▸ **What the exercise asks**: The entries below must be returned exactly as they stand.

▸ **Data shown**:
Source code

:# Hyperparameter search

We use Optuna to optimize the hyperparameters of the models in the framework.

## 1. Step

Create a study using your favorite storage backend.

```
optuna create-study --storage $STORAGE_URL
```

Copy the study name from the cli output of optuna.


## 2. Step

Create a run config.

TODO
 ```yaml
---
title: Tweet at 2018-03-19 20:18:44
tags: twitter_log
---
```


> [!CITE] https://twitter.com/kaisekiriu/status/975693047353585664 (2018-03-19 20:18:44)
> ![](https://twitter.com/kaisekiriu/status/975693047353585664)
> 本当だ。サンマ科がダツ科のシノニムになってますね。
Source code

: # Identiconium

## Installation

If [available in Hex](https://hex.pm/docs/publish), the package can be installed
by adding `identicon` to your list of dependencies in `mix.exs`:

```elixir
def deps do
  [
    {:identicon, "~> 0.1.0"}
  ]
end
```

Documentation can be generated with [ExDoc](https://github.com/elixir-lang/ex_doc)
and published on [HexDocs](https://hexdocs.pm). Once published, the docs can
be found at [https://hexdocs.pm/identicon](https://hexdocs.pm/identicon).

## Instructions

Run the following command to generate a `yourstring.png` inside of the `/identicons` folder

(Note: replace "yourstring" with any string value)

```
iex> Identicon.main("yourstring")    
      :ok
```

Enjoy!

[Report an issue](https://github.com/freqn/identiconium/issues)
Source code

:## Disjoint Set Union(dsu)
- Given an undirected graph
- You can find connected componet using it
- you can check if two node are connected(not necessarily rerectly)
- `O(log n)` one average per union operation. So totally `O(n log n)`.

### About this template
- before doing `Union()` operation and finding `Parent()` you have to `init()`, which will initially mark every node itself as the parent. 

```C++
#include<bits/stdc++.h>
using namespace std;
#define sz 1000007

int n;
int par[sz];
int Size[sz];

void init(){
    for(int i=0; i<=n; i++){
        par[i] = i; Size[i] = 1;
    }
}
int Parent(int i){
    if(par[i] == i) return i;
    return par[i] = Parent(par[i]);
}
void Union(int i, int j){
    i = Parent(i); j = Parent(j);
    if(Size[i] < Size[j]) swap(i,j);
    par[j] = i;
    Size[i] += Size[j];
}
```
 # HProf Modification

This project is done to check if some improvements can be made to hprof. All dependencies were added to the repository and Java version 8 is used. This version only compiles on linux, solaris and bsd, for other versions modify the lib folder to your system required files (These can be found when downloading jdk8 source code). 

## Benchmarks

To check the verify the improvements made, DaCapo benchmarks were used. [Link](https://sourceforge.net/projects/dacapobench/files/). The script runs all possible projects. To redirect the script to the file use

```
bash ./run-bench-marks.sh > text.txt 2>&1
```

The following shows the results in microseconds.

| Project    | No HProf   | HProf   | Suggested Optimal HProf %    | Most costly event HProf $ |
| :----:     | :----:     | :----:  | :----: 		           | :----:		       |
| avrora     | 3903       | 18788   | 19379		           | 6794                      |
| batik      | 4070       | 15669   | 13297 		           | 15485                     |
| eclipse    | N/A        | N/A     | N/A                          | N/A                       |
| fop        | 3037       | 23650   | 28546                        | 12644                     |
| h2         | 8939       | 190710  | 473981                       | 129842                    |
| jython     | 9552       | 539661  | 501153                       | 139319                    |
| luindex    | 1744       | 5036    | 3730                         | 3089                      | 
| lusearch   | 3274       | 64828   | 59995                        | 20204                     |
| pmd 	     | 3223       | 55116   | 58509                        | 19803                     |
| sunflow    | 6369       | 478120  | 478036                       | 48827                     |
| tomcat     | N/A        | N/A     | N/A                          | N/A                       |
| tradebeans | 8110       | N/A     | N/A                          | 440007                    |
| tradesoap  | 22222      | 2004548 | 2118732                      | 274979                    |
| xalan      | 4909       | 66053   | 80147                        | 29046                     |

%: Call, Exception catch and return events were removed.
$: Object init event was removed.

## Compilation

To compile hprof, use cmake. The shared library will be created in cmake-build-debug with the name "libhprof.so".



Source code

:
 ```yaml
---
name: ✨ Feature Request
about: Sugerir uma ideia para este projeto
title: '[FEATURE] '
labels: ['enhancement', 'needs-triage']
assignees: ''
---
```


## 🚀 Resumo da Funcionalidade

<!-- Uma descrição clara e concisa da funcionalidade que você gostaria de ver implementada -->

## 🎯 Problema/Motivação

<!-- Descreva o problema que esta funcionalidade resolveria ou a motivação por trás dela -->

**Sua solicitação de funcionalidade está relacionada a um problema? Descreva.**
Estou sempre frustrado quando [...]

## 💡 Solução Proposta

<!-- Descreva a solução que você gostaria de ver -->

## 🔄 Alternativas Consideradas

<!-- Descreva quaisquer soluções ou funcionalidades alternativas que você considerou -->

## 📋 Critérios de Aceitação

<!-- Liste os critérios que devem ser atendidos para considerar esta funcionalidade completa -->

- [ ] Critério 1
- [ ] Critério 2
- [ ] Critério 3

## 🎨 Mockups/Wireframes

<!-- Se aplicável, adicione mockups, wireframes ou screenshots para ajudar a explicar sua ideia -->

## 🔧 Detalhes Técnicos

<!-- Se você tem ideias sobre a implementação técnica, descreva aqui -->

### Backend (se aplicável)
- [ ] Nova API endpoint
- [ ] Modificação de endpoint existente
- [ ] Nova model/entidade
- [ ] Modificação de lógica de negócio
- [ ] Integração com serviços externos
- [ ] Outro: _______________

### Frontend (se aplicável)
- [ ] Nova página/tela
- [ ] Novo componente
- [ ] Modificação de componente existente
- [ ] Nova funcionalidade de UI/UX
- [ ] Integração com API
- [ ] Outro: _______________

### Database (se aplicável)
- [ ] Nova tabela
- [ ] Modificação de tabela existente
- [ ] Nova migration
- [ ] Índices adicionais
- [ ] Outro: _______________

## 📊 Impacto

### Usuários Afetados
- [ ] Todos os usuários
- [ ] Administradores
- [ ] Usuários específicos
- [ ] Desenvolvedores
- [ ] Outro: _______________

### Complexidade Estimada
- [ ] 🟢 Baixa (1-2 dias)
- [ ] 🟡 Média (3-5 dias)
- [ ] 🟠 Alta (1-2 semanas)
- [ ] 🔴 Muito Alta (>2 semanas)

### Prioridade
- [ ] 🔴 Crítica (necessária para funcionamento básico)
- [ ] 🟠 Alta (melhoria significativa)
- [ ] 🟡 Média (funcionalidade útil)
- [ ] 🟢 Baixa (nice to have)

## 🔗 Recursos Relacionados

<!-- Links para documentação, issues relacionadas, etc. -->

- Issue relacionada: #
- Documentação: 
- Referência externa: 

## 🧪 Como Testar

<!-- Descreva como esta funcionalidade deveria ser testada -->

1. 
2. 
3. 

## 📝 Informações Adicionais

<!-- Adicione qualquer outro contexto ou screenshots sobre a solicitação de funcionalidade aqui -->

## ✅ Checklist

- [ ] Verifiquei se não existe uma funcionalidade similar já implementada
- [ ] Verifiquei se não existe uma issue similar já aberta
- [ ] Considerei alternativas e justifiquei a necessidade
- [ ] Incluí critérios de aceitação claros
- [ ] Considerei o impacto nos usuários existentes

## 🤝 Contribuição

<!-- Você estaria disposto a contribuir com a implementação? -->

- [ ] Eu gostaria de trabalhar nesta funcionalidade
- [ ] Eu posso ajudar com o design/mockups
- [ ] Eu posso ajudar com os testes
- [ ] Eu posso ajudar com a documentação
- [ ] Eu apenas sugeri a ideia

▸ **Your response**:
Source code

:# Hyperparameter search

We use Optuna to optimize the hyperparameters of the models in the framework.

## 1. Step

Create a study using your favorite storage backend.

```
optuna create-study --storage $STORAGE_URL
```

Copy the study name from the cli output of optuna.


## 2. Step

Create a run config.

TODO
 ```yaml
---
title: Tweet at 2018-03-19 20:18:44
tags: twitter_log
---
```


> [!CITE] https://twitter.com/kaisekiriu/status/975693047353585664 (2018-03-19 20:18:44)
> ![](https://twitter.com/kaisekiriu/status/975693047353585664)
> 本当だ。サンマ科がダツ科のシノニムになってますね。
Source code

: # Identiconium

## Installation

If [available in Hex](https://hex.pm/docs/publish), the package can be installed
by adding `identicon` to your list of dependencies in `mix.exs`:

```elixir
def deps do
  [
    {:identicon, "~> 0.1.0"}
  ]
end
```

Documentation can be generated with [ExDoc](https://github.com/elixir-lang/ex_doc)
and published on [HexDocs](https://hexdocs.pm). Once published, the docs can
be found at [https://hexdocs.pm/identicon](https://hexdocs.pm/identicon).

## Instructions

Run the following command to generate a `yourstring.png` inside of the `/identicons` folder

(Note: replace "yourstring" with any string value)

```
iex> Identicon.main("yourstring")    
      :ok
```

Enjoy!

[Report an issue](https://github.com/freqn/identiconium/issues)
Source code

:## Disjoint Set Union(dsu)
- Given an undirected graph
- You can find connected componet using it
- you can check if two node are connected(not necessarily rerectly)
- `O(log n)` one average per union operation. So totally `O(n log n)`.

### About this template
- before doing `Union()` operation and finding `Parent()` you have to `init()`, which will initially mark every node itself as the parent. 

```C++
#include<bits/stdc++.h>
using namespace std;
#define sz 1000007

int n;
int par[sz];
int Size[sz];

void init(){
    for(int i=0; i<=n; i++){
        par[i] = i; Size[i] = 1;
    }
}
int Parent(int i){
    if(par[i] == i) return i;
    return par[i] = Parent(par[i]);
}
void Union(int i, int j){
    i = Parent(i); j = Parent(j);
    if(Size[i] < Size[j]) swap(i,j);
    par[j] = i;
    Size[i] += Size[j];
}
```
 # HProf Modification

This project is done to check if some improvements can be made to hprof. All dependencies were added to the repository and Java version 8 is used. This version only compiles on linux, solaris and bsd, for other versions modify the lib folder to your system required files (These can be found when downloading jdk8 source code). 

## Benchmarks

To check the verify the improvements made, DaCapo benchmarks were used. [Link](https://sourceforge.net/projects/dacapobench/files/). The script runs all possible projects. To redirect the script to the file use

```
bash ./run-bench-marks.sh > text.txt 2>&1
```

The following shows the results in microseconds.

| Project    | No HProf   | HProf   | Suggested Optimal HProf %    | Most costly event HProf $ |
| :----:     | :----:     | :----:  | :----: 		           | :----:		       |
| avrora     | 3903       | 18788   | 19379		           | 6794                      |
| batik      | 4070       | 15669   | 13297 		           | 15485                     |
| eclipse    | N/A        | N/A     | N/A                          | N/A                       |
| fop        | 3037       | 23650   | 28546                        | 12644                     |
| h2         | 8939       | 190710  | 473981                       | 129842                    |
| jython     | 9552       | 539661  | 501153                       | 139319                    |
| luindex    | 1744       | 5036    | 3730                         | 3089                      | 
| lusearch   | 3274       | 64828   | 59995                        | 20204                     |
| pmd 	     | 3223       | 55116   | 58509                        | 19803                     |
| sunflow    | 6369       | 478120  | 478036                       | 48827                     |
| tomcat     | N/A        | N/A     | N/A                          | N/A                       |
| tradebeans | 8110       | N/A     | N/A                          | 440007                    |
| tradesoap  | 22222      | 2004548 | 2118732                      | 274979                    |
| xalan      | 4909       | 66053   | 80147                        | 29046                     |

%: Call, Exception catch and return events were removed.
$: Object init event was removed.

## Compilation

To compile hprof, use cmake. The shared library will be created in cmake-build-debug with the name "libhprof.so".



Source code

:
 ```yaml
---
name: ✨ Feature Request
about: Sugerir uma ideia para este projeto
title: '[FEATURE] '
labels: ['enhancement', 'needs-triage']
assignees: ''
---
```


## 🚀 Resumo da Funcionalidade

<!-- Uma descrição clara e concisa da funcionalidade que você gostaria de ver implementada -->

## 🎯 Problema/Motivação

<!-- Descreva o problema que esta funcionalidade resolveria ou a motivação por trás dela -->

**Sua solicitação de funcionalidade está relacionada a um problema? Descreva.**
Estou sempre frustrado quando [...]

## 💡 Solução Proposta

<!-- Descreva a solução que você gostaria de ver -->

## 🔄 Alternativas Consideradas

<!-- Descreva quaisquer soluções ou funcionalidades alternativas que você considerou -->

## 📋 Critérios de Aceitação

<!-- Liste os critérios que devem ser atendidos para considerar esta funcionalidade completa -->

- [ ] Critério 1
- [ ] Critério 2
- [ ] Critério 3

## 🎨 Mockups/Wireframes

<!-- Se aplicável, adicione mockups, wireframes ou screenshots para ajudar a explicar sua ideia -->

## 🔧 Detalhes Técnicos

<!-- Se você tem ideias sobre a implementação técnica, descreva aqui -->

### Backend (se aplicável)
- [ ] Nova API endpoint
- [ ] Modificação de endpoint existente
- [ ] Nova model/entidade
- [ ] Modificação de lógica de negócio
- [ ] Integração com serviços externos
- [ ] Outro: _______________

### Frontend (se aplicável)
- [ ] Nova página/tela
- [ ] Novo componente
- [ ] Modificação de componente existente
- [ ] Nova funcionalidade de UI/UX
- [ ] Integração com API
- [ ] Outro: _______________

### Database (se aplicável)
- [ ] Nova tabela
- [ ] Modificação de tabela existente
- [ ] Nova migration
- [ ] Índices adicionais
- [ ] Outro: _______________

## 📊 Impacto

### Usuários Afetados
- [ ] Todos os usuários
- [ ] Administradores
- [ ] Usuários específicos
- [ ] Desenvolvedores
- [ ] Outro: _______________

### Complexidade Estimada
- [ ] 🟢 Baixa (1-2 dias)
- [ ] 🟡 Média (3-5 dias)
- [ ] 🟠 Alta (1-2 semanas)
- [ ] 🔴 Muito Alta (>2 semanas)

### Prioridade
- [ ] 🔴 Crítica (necessária para funcionamento básico)
- [ ] 🟠 Alta (melhoria significativa)
- [ ] 🟡 Média (funcionalidade útil)
- [ ] 🟢 Baixa (nice to have)

## 🔗 Recursos Relacionados

<!-- Links para documentação, issues relacionadas, etc. -->

- Issue relacionada: #
- Documentação: 
- Referência externa: 

## 🧪 Como Testar

<!-- Descreva como esta funcionalidade deveria ser testada -->

1. 
2. 
3. 

## 📝 Informações Adicionais

<!-- Adicione qualquer outro contexto ou screenshots sobre a solicitação de funcionalidade aqui -->

## ✅ Checklist

- [ ] Verifiquei se não existe uma funcionalidade similar já implementada
- [ ] Verifiquei se não existe uma issue similar já aberta
- [ ] Considerei alternativas e justifiquei a necessidade
- [ ] Incluí critérios de aceitação claros
- [ ] Considerei o impacto nos usuários existentes

## 🤝 Contribuição

<!-- Você estaria disposto a contribuir com a implementação? -->

- [ ] Eu gostaria de trabalhar nesta funcionalidade
- [ ] Eu posso ajudar com o design/mockups
- [ ] Eu posso ajudar com os testes
- [ ] Eu posso ajudar com a documentação
- [ ] Eu apenas sugeri a ideia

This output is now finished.